ULAMA SUNNAH TIDAK BEBAS DARI KESALAHAN

Oleh
Syaikh Abdul Muhsin Bin Hamd Al-‘Abbad Al-Badr

Sepeninggal Rasulullah -shalallahu 'alaihi wa sallam- tidak ada seorangpun yang ma’sum (terbebas dari kesalahan). Begitu pula orang alim sunnah; dia pun tidak akan lepas dari kesalahan. Seseorang yang terjatuh dalam kesalahan, janganlah kesalahannya itu digunakan untuk menjatuhkan dirinya selama dia adalah ulama sunnah dan berpegang dengan manhaj Ahlus Sunnah. Dan tidak boleh kesalahannya itu menjadi sarana untuk membuka kejelekannya yang lain dan melakukan tahdzir,  terhadapnya. Seharusnya kesalahannya yang sedikit itu dima’afkan dengan banyaknya kebenaran yang dia miliki.
Alangkah bagusnya perkataan Imam Malik, “Semua orang bisa diambil atau ditolak ucapannya kecuali pemilik kubur ini” Beliau mengisyaratkan ke kubur Nabi Shallallahu ‘alaihi wa sallam.

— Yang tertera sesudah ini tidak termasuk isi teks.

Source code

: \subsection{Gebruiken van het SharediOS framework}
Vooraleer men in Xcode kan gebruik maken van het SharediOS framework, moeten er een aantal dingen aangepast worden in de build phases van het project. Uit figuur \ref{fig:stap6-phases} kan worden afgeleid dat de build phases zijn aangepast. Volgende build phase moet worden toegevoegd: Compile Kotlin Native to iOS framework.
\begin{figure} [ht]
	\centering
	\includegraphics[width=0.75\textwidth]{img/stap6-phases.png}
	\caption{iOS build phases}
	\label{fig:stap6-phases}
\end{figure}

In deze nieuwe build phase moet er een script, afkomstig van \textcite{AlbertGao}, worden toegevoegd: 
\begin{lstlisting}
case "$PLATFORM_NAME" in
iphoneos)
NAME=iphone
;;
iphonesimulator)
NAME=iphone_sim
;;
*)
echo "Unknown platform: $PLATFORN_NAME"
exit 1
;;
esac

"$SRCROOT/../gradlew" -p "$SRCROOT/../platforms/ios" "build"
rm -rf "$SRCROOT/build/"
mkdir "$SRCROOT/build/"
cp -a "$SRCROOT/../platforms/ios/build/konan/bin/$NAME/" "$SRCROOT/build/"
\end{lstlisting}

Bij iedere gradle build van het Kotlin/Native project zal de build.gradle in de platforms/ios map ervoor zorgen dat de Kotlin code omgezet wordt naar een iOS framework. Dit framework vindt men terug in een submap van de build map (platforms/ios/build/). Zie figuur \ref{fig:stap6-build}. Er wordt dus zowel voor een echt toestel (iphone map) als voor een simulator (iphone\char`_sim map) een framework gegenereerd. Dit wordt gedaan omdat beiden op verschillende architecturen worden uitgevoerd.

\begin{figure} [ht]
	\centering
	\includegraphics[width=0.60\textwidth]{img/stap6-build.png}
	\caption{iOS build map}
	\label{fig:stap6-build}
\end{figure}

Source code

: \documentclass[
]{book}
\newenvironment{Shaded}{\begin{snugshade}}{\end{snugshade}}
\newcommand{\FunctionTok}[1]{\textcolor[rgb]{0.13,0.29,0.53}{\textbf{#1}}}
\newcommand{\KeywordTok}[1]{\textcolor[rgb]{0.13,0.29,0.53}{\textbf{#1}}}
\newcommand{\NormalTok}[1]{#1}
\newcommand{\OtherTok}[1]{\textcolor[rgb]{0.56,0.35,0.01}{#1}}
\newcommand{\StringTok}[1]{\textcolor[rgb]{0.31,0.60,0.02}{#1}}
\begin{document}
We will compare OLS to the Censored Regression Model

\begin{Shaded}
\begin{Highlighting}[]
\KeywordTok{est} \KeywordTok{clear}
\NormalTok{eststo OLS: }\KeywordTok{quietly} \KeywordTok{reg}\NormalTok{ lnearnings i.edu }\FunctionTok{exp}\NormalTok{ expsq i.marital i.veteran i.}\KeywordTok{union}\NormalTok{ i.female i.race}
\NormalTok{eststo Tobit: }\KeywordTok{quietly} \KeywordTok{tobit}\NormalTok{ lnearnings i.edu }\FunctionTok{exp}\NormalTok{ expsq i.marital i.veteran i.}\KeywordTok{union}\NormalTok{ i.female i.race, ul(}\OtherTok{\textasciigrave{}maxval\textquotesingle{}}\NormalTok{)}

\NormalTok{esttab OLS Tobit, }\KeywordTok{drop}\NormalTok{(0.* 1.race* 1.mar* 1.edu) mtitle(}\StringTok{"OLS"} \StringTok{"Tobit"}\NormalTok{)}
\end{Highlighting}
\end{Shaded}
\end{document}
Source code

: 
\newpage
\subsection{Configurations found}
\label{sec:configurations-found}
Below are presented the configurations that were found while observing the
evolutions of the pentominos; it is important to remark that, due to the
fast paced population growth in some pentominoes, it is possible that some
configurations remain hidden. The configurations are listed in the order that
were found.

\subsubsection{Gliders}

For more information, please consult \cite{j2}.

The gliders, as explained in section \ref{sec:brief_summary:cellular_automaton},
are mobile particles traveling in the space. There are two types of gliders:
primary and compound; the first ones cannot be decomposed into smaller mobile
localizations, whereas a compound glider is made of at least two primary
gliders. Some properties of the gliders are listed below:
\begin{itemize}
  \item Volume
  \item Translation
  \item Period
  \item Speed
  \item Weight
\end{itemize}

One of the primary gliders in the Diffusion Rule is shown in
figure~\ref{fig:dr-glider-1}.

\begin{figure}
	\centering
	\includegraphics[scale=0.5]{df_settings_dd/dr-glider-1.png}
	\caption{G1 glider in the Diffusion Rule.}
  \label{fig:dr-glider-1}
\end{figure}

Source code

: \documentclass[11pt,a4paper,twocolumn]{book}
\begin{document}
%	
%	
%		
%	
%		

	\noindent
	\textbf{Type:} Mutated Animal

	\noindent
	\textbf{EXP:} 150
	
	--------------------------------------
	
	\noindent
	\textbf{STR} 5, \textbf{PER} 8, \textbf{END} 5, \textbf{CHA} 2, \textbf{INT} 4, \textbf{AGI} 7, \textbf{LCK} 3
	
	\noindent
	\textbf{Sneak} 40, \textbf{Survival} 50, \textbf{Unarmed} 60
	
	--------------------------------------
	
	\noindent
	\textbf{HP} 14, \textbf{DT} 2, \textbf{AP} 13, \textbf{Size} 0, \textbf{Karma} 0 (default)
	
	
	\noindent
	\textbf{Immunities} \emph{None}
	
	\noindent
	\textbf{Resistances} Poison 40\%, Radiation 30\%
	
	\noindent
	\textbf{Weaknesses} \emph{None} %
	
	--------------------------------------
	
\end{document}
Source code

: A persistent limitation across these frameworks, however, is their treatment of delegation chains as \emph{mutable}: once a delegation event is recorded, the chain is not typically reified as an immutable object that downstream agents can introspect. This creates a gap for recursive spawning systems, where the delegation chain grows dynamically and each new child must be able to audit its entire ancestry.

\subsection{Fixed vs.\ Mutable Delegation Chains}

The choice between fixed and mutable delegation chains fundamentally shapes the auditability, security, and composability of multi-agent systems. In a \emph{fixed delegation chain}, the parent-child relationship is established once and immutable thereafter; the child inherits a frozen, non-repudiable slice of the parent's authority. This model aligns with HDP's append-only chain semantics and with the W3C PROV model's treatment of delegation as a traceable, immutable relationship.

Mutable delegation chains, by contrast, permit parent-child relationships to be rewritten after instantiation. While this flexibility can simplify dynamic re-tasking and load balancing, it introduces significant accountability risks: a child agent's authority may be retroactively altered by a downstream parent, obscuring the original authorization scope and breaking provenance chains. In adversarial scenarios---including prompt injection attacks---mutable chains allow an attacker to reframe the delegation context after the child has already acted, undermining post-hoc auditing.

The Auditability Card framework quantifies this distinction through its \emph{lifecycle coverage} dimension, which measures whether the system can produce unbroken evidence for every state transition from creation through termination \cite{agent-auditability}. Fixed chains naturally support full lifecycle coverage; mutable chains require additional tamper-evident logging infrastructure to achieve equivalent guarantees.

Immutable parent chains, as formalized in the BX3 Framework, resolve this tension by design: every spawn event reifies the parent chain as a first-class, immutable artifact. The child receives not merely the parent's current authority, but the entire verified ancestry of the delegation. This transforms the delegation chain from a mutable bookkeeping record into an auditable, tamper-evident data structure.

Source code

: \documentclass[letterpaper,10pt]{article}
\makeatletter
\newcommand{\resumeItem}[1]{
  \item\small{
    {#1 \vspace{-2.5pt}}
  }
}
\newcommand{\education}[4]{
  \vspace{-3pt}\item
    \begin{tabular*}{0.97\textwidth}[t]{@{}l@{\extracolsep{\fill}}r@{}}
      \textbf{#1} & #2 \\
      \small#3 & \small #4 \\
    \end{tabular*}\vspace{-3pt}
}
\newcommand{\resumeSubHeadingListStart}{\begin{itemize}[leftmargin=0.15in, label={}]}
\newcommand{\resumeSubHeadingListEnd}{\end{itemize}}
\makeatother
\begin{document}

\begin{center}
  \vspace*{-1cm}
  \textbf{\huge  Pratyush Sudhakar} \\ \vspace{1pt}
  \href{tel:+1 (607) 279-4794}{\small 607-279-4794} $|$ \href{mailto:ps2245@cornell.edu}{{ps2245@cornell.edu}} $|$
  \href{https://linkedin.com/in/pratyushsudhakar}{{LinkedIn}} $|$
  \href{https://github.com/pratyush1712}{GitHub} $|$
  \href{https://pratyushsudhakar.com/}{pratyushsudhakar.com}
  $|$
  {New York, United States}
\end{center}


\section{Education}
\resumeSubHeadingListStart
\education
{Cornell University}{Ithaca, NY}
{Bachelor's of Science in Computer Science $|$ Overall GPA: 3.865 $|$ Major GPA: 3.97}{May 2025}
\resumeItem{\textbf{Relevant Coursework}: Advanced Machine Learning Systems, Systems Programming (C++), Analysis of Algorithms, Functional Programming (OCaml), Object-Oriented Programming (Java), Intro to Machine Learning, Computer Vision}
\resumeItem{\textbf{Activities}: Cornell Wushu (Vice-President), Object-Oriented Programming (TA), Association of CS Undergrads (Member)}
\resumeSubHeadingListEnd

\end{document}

Sa’id bin Al-Musayyab (wafat 93H) berkata, “Seorang ulama, orang yang mulia, atau orang yang memiliki keutamaan tidak akan luput dari kesalahan. Akan tetapi, barangsiapa yang keutamaannya lebih banyak dari kekurangannya, maka kekurangannya itu akan tertutup oleh keutamaannya. Sebaliknya, orang yang kekurangannya mendominasi, maka keutamaannya pun akan tertutupi oleh kesalahannya itu”
Para salaf yang lain berkata, “Tidak ada seorangpun ulama yang terbebas dari kesalahan. Barangsiapa yang sedikit salahnya dan banyak benarnya maka dia adalah seorang ‘alim. Dan barangsiapa yang salahnya lebih banyak dari benarnya maka dia adalah orang yang jahil (bodoh)”
Lihat Jami’ Bayan Fadhli Al-Ilmi karya Ibnu Abdil Barr (II/48).
Adz-Dzahabi (wafat 748H) mengatakan, “Sesungguhnya seorang ulama besar, apabila kebenarannya lebih banyak, dan diketahui bahwa dirinya adalah pencari kebenaran, luas ilmunya, tampak kecerdasannya, dikenal kepribadiannya yang shalih, wara’ dan berusaha mengikuti sunnah maka kesalahannya dimaafkan. Kita tidak boleh mencap sesat, tidak boleh meninggalkannya, dan melupakan kebaikannya. Memang benar, kita tidak boleh mengikuti bid’ah dan kesalahannya. Kita do’akan semoga dia bertaubat dari perkara itu. [10]
Lihat Siyar A’lam An-Nubala V/271
Ibnu Rajab Al-Hambali (wafat 795H) berkata, “Allah Ta’ala enggan memberikan kemaksuman untuk kitab selain kitabNya. Orang yang adil adalah orang yang memaafkan kesalahan orang lain yang sedikit karena banyak kebenaran yang ada padanya” [15]
Lihat kitab Al-Qawa’id hal.3

Barang siapa yang meyakini bahwa ulama makshum, bebas dosa, dan tidak boleh ada kesalahan, maka ini adalah manhaj Syiah dan Shufiyah, bukan Manhaj Ahlis Sunnah Salafiyah.